We watched as the storm sat nearly stationary in the Kansas plains, slowly spinning, with the sunset in the background. Lightning flashed up in the anvil to our north, occasionally wrapping around the mesocyclone. A warm breeze flowed from our south directly toward the storm ten miles away, rustling across the fields where we were watching the supercell. Back within the storm, we could clearly see the rain/hail shaft (we later learned that this storm produced baseball-size hail). It was the most jaw-dropping storm structure I have ever experienced! None of us had ever experienced anything like this storm, with picture-perfect, textbook structure.
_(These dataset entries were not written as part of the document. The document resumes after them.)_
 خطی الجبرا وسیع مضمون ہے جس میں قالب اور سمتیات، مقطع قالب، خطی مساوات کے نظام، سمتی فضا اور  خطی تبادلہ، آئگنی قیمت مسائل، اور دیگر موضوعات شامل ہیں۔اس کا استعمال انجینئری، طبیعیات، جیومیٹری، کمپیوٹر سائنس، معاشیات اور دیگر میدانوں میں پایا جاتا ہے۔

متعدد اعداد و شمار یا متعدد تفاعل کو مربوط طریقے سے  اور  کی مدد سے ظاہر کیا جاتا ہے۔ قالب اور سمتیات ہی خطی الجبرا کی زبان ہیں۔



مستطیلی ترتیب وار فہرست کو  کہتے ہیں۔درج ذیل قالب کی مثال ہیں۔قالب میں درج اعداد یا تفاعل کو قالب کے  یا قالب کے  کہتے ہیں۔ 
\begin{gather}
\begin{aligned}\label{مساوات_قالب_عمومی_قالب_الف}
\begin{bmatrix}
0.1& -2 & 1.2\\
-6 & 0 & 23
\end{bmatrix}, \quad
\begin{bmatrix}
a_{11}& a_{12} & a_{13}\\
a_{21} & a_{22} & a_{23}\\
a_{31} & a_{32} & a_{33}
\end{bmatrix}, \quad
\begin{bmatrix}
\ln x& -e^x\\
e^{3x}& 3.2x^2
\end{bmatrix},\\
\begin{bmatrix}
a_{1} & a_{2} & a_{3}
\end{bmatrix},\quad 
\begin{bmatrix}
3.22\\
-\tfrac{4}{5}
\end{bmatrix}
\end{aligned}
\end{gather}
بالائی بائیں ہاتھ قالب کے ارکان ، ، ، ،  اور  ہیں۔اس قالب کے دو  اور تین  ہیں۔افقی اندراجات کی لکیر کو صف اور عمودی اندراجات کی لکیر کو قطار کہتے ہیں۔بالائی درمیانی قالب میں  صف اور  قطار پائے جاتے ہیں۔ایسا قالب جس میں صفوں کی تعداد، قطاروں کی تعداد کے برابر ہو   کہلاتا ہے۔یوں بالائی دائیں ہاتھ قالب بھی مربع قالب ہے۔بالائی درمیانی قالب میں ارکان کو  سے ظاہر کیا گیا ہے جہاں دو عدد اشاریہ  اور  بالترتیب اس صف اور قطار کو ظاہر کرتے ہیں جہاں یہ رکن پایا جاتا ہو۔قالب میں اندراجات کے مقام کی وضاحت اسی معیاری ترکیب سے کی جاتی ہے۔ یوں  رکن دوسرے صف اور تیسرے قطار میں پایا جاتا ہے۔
We watched the storm for about an hour, and I was able to capture a short time lapse video of the cyclonic motion of the clouds. (Full disclosure: I am currently obsessed with watching this video.)
I am still astounded that we were able to find perhaps the best storm of the day, isolated away from other storms in northern Kansas. Also, I am so grateful that we were granted permission to take the afternoon off from work, making up the time over the rest of the week. It was a very long day, as we got back from the trip very late, but it was an exhilarating adventure nonetheless!